Exercise:
Your answer should be the line containing "É um aplicativo que" and every line after it to the end of the records below, word for word.

Excerpted data:
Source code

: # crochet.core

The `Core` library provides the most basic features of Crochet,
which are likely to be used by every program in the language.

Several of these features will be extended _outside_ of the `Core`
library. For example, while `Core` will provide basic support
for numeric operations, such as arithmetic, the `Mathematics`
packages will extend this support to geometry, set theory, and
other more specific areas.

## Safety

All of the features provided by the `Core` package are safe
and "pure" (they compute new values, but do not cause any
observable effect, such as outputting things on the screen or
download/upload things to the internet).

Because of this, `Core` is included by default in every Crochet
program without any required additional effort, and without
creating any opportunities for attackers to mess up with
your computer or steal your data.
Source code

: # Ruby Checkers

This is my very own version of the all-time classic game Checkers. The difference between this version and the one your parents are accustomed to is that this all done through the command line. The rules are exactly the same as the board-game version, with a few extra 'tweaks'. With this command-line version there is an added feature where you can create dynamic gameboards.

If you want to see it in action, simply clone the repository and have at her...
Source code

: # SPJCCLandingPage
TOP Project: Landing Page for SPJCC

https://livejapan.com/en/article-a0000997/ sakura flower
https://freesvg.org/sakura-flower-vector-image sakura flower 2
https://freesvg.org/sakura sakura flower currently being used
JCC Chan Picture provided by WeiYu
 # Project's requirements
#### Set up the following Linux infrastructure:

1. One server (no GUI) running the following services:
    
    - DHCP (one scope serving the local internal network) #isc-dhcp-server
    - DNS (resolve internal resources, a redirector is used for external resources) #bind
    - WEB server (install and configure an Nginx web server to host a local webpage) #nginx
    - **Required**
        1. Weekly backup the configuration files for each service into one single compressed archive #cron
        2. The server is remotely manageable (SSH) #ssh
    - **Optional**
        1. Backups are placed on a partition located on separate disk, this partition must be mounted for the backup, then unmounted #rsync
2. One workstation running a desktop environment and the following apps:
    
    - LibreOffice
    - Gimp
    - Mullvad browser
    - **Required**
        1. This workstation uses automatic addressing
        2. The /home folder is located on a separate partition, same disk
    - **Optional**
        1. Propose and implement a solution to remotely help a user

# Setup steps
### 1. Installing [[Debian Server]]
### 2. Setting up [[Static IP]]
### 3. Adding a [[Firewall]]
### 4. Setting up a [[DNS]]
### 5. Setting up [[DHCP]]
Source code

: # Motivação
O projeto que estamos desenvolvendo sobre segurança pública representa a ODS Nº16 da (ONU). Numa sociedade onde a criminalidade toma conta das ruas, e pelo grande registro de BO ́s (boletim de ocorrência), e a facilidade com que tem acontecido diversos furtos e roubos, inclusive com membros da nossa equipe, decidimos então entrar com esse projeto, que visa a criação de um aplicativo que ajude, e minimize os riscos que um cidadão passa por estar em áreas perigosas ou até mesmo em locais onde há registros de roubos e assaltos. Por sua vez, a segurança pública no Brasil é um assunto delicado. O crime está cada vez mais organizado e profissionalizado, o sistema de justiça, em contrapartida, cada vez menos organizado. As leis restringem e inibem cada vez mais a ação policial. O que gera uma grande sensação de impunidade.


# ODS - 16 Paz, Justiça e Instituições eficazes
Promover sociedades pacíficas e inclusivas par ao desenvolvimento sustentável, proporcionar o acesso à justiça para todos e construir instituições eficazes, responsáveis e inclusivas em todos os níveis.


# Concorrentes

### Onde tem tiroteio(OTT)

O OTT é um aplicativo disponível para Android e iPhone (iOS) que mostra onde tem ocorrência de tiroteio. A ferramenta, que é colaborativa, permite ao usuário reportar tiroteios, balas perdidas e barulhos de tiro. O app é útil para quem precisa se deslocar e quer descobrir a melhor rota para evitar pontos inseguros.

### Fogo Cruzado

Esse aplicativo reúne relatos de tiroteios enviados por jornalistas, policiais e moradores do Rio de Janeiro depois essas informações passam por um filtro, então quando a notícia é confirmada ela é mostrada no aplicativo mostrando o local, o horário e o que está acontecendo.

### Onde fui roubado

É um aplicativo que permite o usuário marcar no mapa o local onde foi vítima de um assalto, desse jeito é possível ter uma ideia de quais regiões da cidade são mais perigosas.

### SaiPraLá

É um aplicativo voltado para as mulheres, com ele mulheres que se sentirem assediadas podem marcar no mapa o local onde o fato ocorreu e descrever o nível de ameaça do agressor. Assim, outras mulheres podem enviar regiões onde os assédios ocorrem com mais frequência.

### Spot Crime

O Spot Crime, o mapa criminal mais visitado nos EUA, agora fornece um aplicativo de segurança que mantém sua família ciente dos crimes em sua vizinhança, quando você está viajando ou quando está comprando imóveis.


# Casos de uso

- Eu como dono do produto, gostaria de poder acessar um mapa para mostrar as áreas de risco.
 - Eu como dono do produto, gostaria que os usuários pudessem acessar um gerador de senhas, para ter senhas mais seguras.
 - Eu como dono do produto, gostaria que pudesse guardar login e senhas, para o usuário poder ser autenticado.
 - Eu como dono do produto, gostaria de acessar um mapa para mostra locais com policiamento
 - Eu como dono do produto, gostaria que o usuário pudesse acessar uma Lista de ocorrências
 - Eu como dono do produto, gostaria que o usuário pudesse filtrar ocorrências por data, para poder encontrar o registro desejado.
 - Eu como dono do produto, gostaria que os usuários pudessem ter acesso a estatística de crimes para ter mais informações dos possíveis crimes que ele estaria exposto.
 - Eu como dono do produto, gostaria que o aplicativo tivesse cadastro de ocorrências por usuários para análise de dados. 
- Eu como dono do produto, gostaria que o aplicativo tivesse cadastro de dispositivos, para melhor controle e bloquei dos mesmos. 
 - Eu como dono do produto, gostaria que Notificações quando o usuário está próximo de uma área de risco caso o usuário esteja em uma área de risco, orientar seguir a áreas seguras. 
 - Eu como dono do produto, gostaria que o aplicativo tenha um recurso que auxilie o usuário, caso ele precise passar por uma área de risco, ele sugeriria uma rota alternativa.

Completed task:
É um aplicativo que permite o usuário marcar no mapa o local onde foi vítima de um assalto, desse jeito é possível ter uma ideia de quais regiões da cidade são mais perigosas.

### SaiPraLá

É um aplicativo voltado para as mulheres, com ele mulheres que se sentirem assediadas podem marcar no mapa o local onde o fato ocorreu e descrever o nível de ameaça do agressor. Assim, outras mulheres podem enviar regiões onde os assédios ocorrem com mais frequência.

### Spot Crime

O Spot Crime, o mapa criminal mais visitado nos EUA, agora fornece um aplicativo de segurança que mantém sua família ciente dos crimes em sua vizinhança, quando você está viajando ou quando está comprando imóveis.


# Casos de uso

- Eu como dono do produto, gostaria de poder acessar um mapa para mostrar as áreas de risco.
 - Eu como dono do produto, gostaria que os usuários pudessem acessar um gerador de senhas, para ter senhas mais seguras.
 - Eu como dono do produto, gostaria que pudesse guardar login e senhas, para o usuário poder ser autenticado.
 - Eu como dono do produto, gostaria de acessar um mapa para mostra locais com policiamento
 - Eu como dono do produto, gostaria que o usuário pudesse acessar uma Lista de ocorrências
 - Eu como dono do produto, gostaria que o usuário pudesse filtrar ocorrências por data, para poder encontrar o registro desejado.
 - Eu como dono do produto, gostaria que os usuários pudessem ter acesso a estatística de crimes para ter mais informações dos possíveis crimes que ele estaria exposto.
 - Eu como dono do produto, gostaria que o aplicativo tivesse cadastro de ocorrências por usuários para análise de dados. 
- Eu como dono do produto, gostaria que o aplicativo tivesse cadastro de dispositivos, para melhor controle e bloquei dos mesmos. 
 - Eu como dono do produto, gostaria que Notificações quando o usuário está próximo de uma área de risco caso o usuário esteja em uma área de risco, orientar seguir a áreas seguras. 
 - Eu como dono do produto, gostaria que o aplicativo tenha um recurso que auxilie o usuário, caso ele precise passar por uma área de risco, ele sugeriria uma rota alternativa.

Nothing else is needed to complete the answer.